Feasibility of the implementation
This will be evaluated by the percentage of participants that accepted to participate in the study (recruitment rate), percentage who completed the intervention (retention rate) and number of completed session in relation to the anticipated number of sessions (adherence).
Fidelity
The measurement of fidelity will involve tracking the frequency of significant modifications made to the planned protocol. These alterations include changes in the exercise order, the introduction of additional exercises not originally part of the program, and variations in session duration and completion of educational components.
Acceptability
The satisfaction of the participants will be evaluated with a questionnaire (14 questions). The questionnaire will assess patients' satisfaction with the professional, the services and the organization - Telemedicine Satisfaction. Qualitative open-ended questions will be used to determine appreciation and challenges encountered.
Dysautonomia Symptoms
Scale for Outcomes in Parkinson's disease for Autonomic symptoms (SCOPA-AUT) with maximum score 69, with the score for each item ranging from 0 (never experiencing the symptom) to 3 (often experiencing the symptom).

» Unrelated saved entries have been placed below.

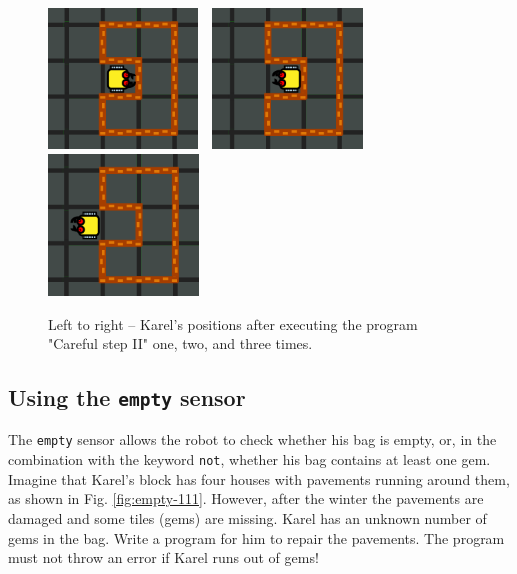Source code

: \begin{figure}[!ht]
\begin{center}
\includegraphics[width=3.97cm]{img/if-112.png}\ \ 
\includegraphics[width=4cm]{img/if-113.png}\ \ 
\includegraphics[width=4cm]{img/if-115.png}
\vspace{-0mm}
\caption{Left to right -- Karel's positions after executing the program "Careful step II" 
         one, two, and three times.}
\label{fig:if-115}
\vspace{-12mm}
\end{center}
\end{figure}

\subsection{Using the {\tt empty} sensor}

The {\tt empty} sensor allows the robot to check whether his bag is empty,
or, in the combination with the keyword {\tt not}, whether his bag contains
at least one gem. Imagine that Karel's block has four houses with pavements 
running around them, as shown in Fig. \ref{fig:empty-111}. However, after
the winter the pavements are damaged and some tiles (gems) are missing. Karel 
has an unknown number of gems in the bag. Write a program for him to 
repair the pavements. The program must not throw an error if Karel 
runs out of gems!\\[-7mm]


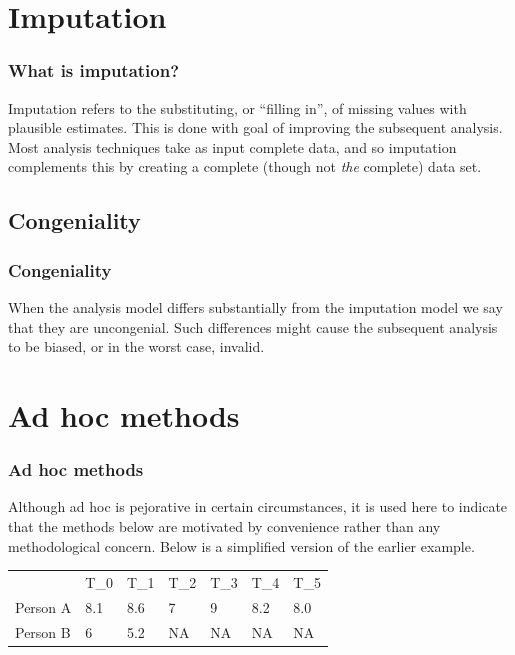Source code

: \documentclass{beamer}
\begin{document}
\section{Imputation}
\begin{frame}
\frametitle{What is imputation?}
Imputation refers to the substituting, or \enquote{filling in}, of missing values with plausible estimates. This is done with goal of improving the subsequent analysis. Most analysis techniques take as input complete data, and so imputation complements this by creating a complete (though not \textit{the} complete) data set.
\end{frame}

\subsection{Congeniality}
\begin{frame}
\frametitle{Congeniality}
When the analysis model differs substantially from the imputation model we say that they are uncongenial. Such differences might cause the subsequent analysis to be biased, or in the worst case, invalid. 
\end{frame}

\section{Ad hoc methods}
\begin{frame}
\frametitle{Ad hoc methods}
Although ad hoc is pejorative in certain circumstances, it is used here to indicate that the methods below are motivated by convenience rather than any methodological concern. Below is a simplified version of the earlier example.

\begin{table}[]
	\begin{tabular}{lllllll}
		& T\_0 & T\_1 & T\_2 & T\_3 & T\_4 & T\_5 \\
		Person A & 8.1  & 8.6  & 7    & 9    & 8.2  & 8.0  \\
		Person B & 6    & 5.2  & NA   & NA   & NA   & NA 
	\end{tabular}
\end{table}

\end{frame}
\end{document}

Impact of dysautonomia symptoms
Orthostatic Hypotension Questionnaire (OHQ): The questionnaire is divided into 2 parts: Part I, Symptom Assessment (OHSA), consisted of 6 questions, each rat-ing the intensity of one characteristic symptom [ 1. Dizziness, lightheadedness, feeling faint, or feeling Iike you might black out; 2. Problems with vision (blurring, seeing spots, tunnel vision, etc.); 3. Generalized weakness; 4. Fatigue; 5. Trouble concentrating; 6. Head/neck dis-comfort] and Part Il, Daily Activity Scale (OHDAS), consisted of 4 questions that assessed the impact of NOH symptoms on daily activities.
Items scored on an 11-point scale (0 to 10), with O indicating no symptoms/no interference and 10 indicating the worst possible symptoms/complete interference. The composite OHQ score is calculated by averaging the OHSAS and the OHDAS.
Exercise capacity
Six-minute walk test (performance and physiological responses)

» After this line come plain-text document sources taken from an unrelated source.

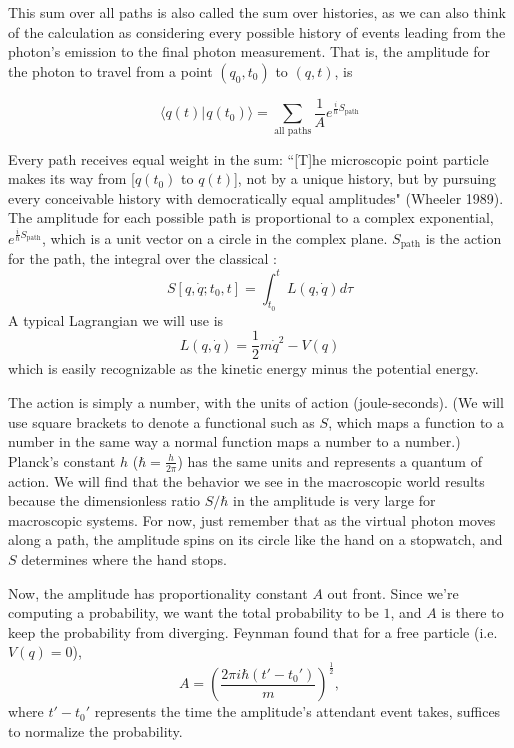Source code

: \documentclass{amsart}
\newcommand{\md}{d}		%
\newcommand{\ket}[1]{\vert \hspace{1pt}#1\rangle}
\newcommand{\braket}[2]{\langle #1 \ket{#2}}
\newcommand{\qv}{q}
\newcommand{\action}[3]{S[#1,\dot{#1};#2,#3]}
\begin{document}
This sum over all paths is also called the sum over histories, as we can also think of the calculation as considering every possible history of events leading from the photon's emission to the final photon measurement.  That is, the amplitude for the photon to travel from a point $(\qv_0,t_0)$ to $(\qv,t)$, is

\begin{equation*}
\braket{\qv(t)}{\qv(t_0)} = \sum_{\text{all paths}} \frac{1}{A} e^{\frac{i}{\hbar}S_{\text{path}}}
\end{equation*}

Every path receives equal weight in the sum: ``[T]he microscopic point particle makes its way from [$\qv(t_0)$ to $\qv(t)$], not by a unique history, but by pursuing every conceivable history with democratically equal amplitudes" (Wheeler 1989).  The amplitude for each possible path is proportional to a complex exponential, $e^{\frac{i}{\hbar}S_{\text{path}}}$, which is a unit vector on a circle in the complex plane.  $S_{\text{path}}$ is the action for the path, the integral over the classical :
\begin{equation*}
\action{\qv}{t_0}{t} = \int_{t_0}^{t} L(\qv,\dot{\qv}) \md \tau
\end{equation*}
A typical Lagrangian we will use is
\begin{equation*}
L(\qv,\dot{\qv}) = \frac{1}{2}m \dot{\qv}^2 - V(\qv)
\end{equation*}
which is easily recognizable as the kinetic energy minus the potential energy.

The action is simply a number, with the units of action (joule-seconds).  (We will use square brackets to denote a functional such as $S$, which maps a function to a number in the same way a normal function maps a number to a number.)  Planck's constant $h$ ($\hbar = \frac{h}{2\pi}$) has the same units and represents a quantum of action.  We will find that the behavior we see in the macroscopic world results because the dimensionless ratio $S/\hbar$ in the amplitude is very large for macroscopic systems.  For now, just remember that as the virtual photon moves along a path, the amplitude spins on its circle like the hand on a stopwatch, and $S$ determines where the hand stops.

Now, the amplitude has proportionality constant $A$ out front.  Since we're computing a probability, we want the total probability to be $1$, and $A$ is there to keep the probability from diverging.  Feynman found that for a free particle (i.e. $V(\qv)=0$),
\begin{equation*}
A = \left( \frac{2 \pi i \hbar (t' - t_0')}{m} \right)^{\frac{1}{2}},
\end{equation*}
where $t' - t_0'$ represents the time the amplitude's attendant event takes, suffices to normalize the probability.
\end{document}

Severity of pain and impact on functioning
Brief Pain Inventory: Participants are asked to rate their current symptoms, their average experiences of pain, and the minimum and maximum intensities of their symptoms on scales that range from 0 to 10. A total pain severity score can be found by averaging these items or a single item can be treated as the primary outcome measure.
Type of pain
Neuropathic pain DN4 Questionnaire: Items are scored based on a yes (1 point) /no (0 points) answer. This leads to a score range of 0-10 when the symptoms (range 0-7 points) as well as the signs (range 0-3 points) items are included.
Perceived quality of life
Parkinson's Disease Questionnaire 8 items (PDQ-8, scored 0-32, higher score indicating the worst quality of life)
Lower-limb function
Lower Extremity Functional Scale (LEFS, scored 0-32, higher score indicating less difficulty)
Mobility in the community
Life-space mobility (French-Canadian version) (partial scores are summed to produce a composite score 0-120, higher score indicating more mobility)
Balance
Berg balance scale (scored 0-56, higher score indicating more balance)
Walking capacity
10-meter walk test
Lower-limb strength and power
5-repetition sit to stand test
Fine motor dexterity and coordination
Purdue Pegboard Test
Cardiovascular health
24-hour ambulatory blood pressure monitoring (Mobil-O-Graph® 24hr ABPM) (systolic and diastolic blood pressure)
Sympathetic nervous innervation of the skin
Electrodermal activity (Galvanic skin response) with PowerLab ADInstruments: Results are presented as the difference between the maximum of the electrodermal response (or of sweating, therefore of skin conductivity) and the minimum of the electrodermal response (delta values).
Autonomic modulation
Heart rate variability (HRV) (supine 6 minutes and upright position 6 minutes)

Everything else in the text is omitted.